App brings weather facts closer to farmers

Arafat Mukasa is giving rural farmers access to information they do not get easily,  helping them make decisions that count

Arafat Mukasa, a Ugandan has come up with a mobile application that gives rural farmers weather information they could use to make better decisions.

Mukasa, a student at Technical University of Mombasa, pursuing a Bachelor of Science, Medical Engineering course, has created a mobile technology platform that provides comprehensive agro-meteorological advisory services to poor and vulnerable communities, households.

The information is also available to rural farmers who face the risk of extreme climatic conditions such as floods, diseases and drought. Mukasa, 22, believes that climate change and increasing energy demands are major global challenges at the top of the international agenda and Kenya, like other sub-Saharan African countries faces the uncertainty and potential risks of climate change.

“If not proactively addressed, climate change is anticipated to adversely affect the country’s sustainable development efforts including its ability to attain objectives set out in the Government’s Vision 2030 development plan,” he said.

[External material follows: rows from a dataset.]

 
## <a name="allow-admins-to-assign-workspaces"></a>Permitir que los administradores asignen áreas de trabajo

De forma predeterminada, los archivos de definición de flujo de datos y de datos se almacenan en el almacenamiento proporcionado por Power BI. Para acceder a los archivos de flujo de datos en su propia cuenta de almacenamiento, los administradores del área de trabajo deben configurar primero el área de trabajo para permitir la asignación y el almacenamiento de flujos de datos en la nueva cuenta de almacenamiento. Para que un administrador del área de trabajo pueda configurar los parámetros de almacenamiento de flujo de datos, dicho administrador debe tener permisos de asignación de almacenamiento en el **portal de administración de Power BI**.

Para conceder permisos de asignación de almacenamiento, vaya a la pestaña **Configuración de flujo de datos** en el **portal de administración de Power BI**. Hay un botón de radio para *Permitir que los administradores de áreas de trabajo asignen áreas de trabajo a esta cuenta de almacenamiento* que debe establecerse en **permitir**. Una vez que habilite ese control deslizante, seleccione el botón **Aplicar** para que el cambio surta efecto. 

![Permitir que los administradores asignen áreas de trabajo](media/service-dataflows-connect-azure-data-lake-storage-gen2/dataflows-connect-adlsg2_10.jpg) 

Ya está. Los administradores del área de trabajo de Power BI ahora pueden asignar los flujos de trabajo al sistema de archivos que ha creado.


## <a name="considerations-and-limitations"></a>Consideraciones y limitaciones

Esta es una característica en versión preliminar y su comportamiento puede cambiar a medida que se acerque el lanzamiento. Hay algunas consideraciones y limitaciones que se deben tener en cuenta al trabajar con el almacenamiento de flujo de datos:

Mukasa was inspired to look for a better way of delivering weather information to farmers in 2011 when there was a heavy downpour in Budalangi that brought about flooding, affecting 24,000 families.

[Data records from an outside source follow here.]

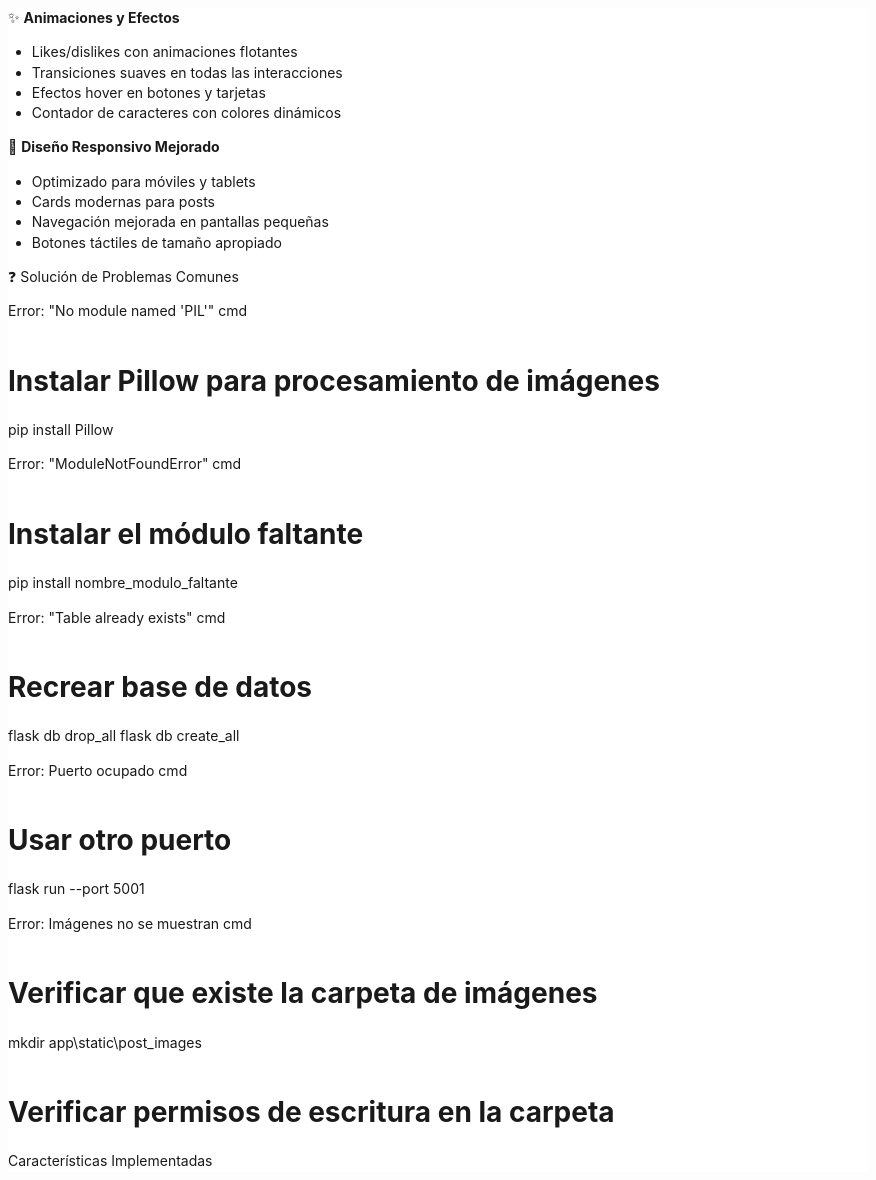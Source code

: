 ✨ **Animaciones y Efectos**
- Likes/dislikes con animaciones flotantes
- Transiciones suaves en todas las interacciones
- Efectos hover en botones y tarjetas
- Contador de caracteres con colores dinámicos

📱 **Diseño Responsivo Mejorado**
- Optimizado para móviles y tablets
- Cards modernas para posts
- Navegación mejorada en pantallas pequeñas
- Botones táctiles de tamaño apropiado

❓ Solución de Problemas Comunes

Error: "No module named 'PIL'"
cmd

# Instalar Pillow para procesamiento de imágenes
pip install Pillow

Error: "ModuleNotFoundError"
cmd

# Instalar el módulo faltante
pip install nombre_modulo_faltante

Error: "Table already exists"
cmd

# Recrear base de datos
flask db drop_all
flask db create_all

Error: Puerto ocupado
cmd

# Usar otro puerto
flask run --port 5001

Error: Imágenes no se muestran
cmd

# Verificar que existe la carpeta de imágenes
mkdir app\static\post_images

# Verificar permisos de escritura en la carpeta

Características Implementadas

He was surprised to learn that most people were unaware of that downpour since they couldn’t access climate information from the meteorological department and that is when he decided to come up with a long lasting solution.

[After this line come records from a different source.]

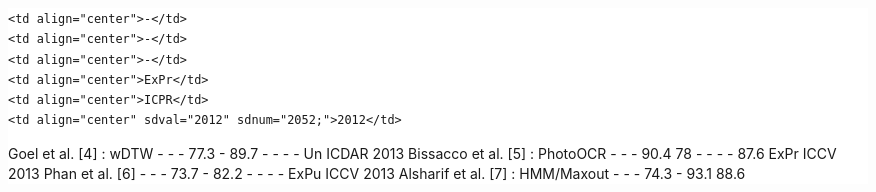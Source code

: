     <td align="center">-</td>
    <td align="center">-</td>
    <td align="center">-</td>
    <td align="center">ExPr</td>
    <td align="center">ICPR</td>
    <td align="center" sdval="2012" sdnum="2052;">2012</td>
  </tr>
  <tr>
    <td height="20" align="center">Goel et al. [4] : wDTW</td>
    <td align="center">-</td>
    <td align="center">-</td>
    <td align="center">-</td>
    <td align="center" sdval="77.3" sdnum="2052;">77.3</td>
    <td align="center">-</td>
    <td align="center" sdval="89.7" sdnum="2052;">89.7</td>
    <td align="center">-</td>
    <td align="center">-</td>
    <td align="center">-</td>
    <td align="center">-</td>
    <td align="center">Un</td>
    <td align="center">ICDAR</td>
    <td align="center" sdval="2013" sdnum="2052;">2013</td>
  </tr>
  <tr>
    <td height="20" align="center">Bissacco et al. [5] : PhotoOCR</td>
    <td align="center">-</td>
    <td align="center">-</td>
    <td align="center">-</td>
    <td align="center" sdval="90.4" sdnum="2052;">90.4</td>
    <td align="center" sdval="78" sdnum="2052;">78</td>
    <td align="center">-</td>
    <td align="center">-</td>
    <td align="center">-</td>
    <td align="center">-</td>
    <td align="center" sdval="87.6" sdnum="2052;">87.6</td>
    <td align="center">ExPr</td>
    <td align="center">ICCV</td>
    <td align="center" sdval="2013" sdnum="2052;">2013</td>
  </tr>
  <tr>
    <td height="20" align="center">Phan et al. [6]</td>
    <td align="center">-</td>
    <td align="center">-</td>
    <td align="center">-</td>
    <td align="center" sdval="73.7" sdnum="2052;">73.7</td>
    <td align="center">-</td>
    <td align="center" sdval="82.2" sdnum="2052;">82.2</td>
    <td align="center">-</td>
    <td align="center">-</td>
    <td align="center">-</td>
    <td align="center">-</td>
    <td align="center">ExPu</td>
    <td align="center">ICCV</td>
    <td align="center" sdval="2013" sdnum="2052;">2013</td>
  </tr>
  <tr>
    <td height="20" align="center">Alsharif et al. [7] : HMM/Maxout</td>
    <td align="center">-</td>
    <td align="center">-</td>
    <td align="center">-</td>
    <td align="center" sdval="74.3" sdnum="2052;">74.3</td>
    <td align="center">-</td>
    <td align="center" sdval="93.1" sdnum="2052;">93.1</td>
    <td align="center" sdval="88.6" sdnum="2052;">88.6</td>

“In Kenya, the Kenya Meteorological department is the only institution that disseminates climate information and not many can access that information thus making farmers vulnerable to climate change,” he said.

Together with a friend they contributed Sh55,500 and started Mobile Agro-meteorological Advisory Service (Mobbias), a mobile platform with an aim of spurring innovation and solutions and making climate change information accessible.

He explains that the platform acquires meteorological information from various sources using multi-model ensemble technique then the information is aggregated, organised and analysed by an algorithm and a multi-disciplinary team before it is sent out to subscribed users in form of data that is simple and comprehensible to enable users make informed decisions.

“We want to reach every Kenyan and that is why our information is disseminated even in vernacular languages. Our subscription fee is Sh1,040 annually. For those who cannot afford the whole amount we accept instalment payment because our aim is to reach all Kenyans,” he said.

Mukasa says youths should come up with local innovations since agrometeorological services in developing countries have to shoulder greater responsibilities due to larger population pressure and changing modes of agricultural practices.

Currently, they have more than 100 subscribers. the necessity to emphasise a bottom-up approach so that forecasts, specific advisories and contingency planning serve even the small farmers for applications in their planning and day-to-day agricultural operations.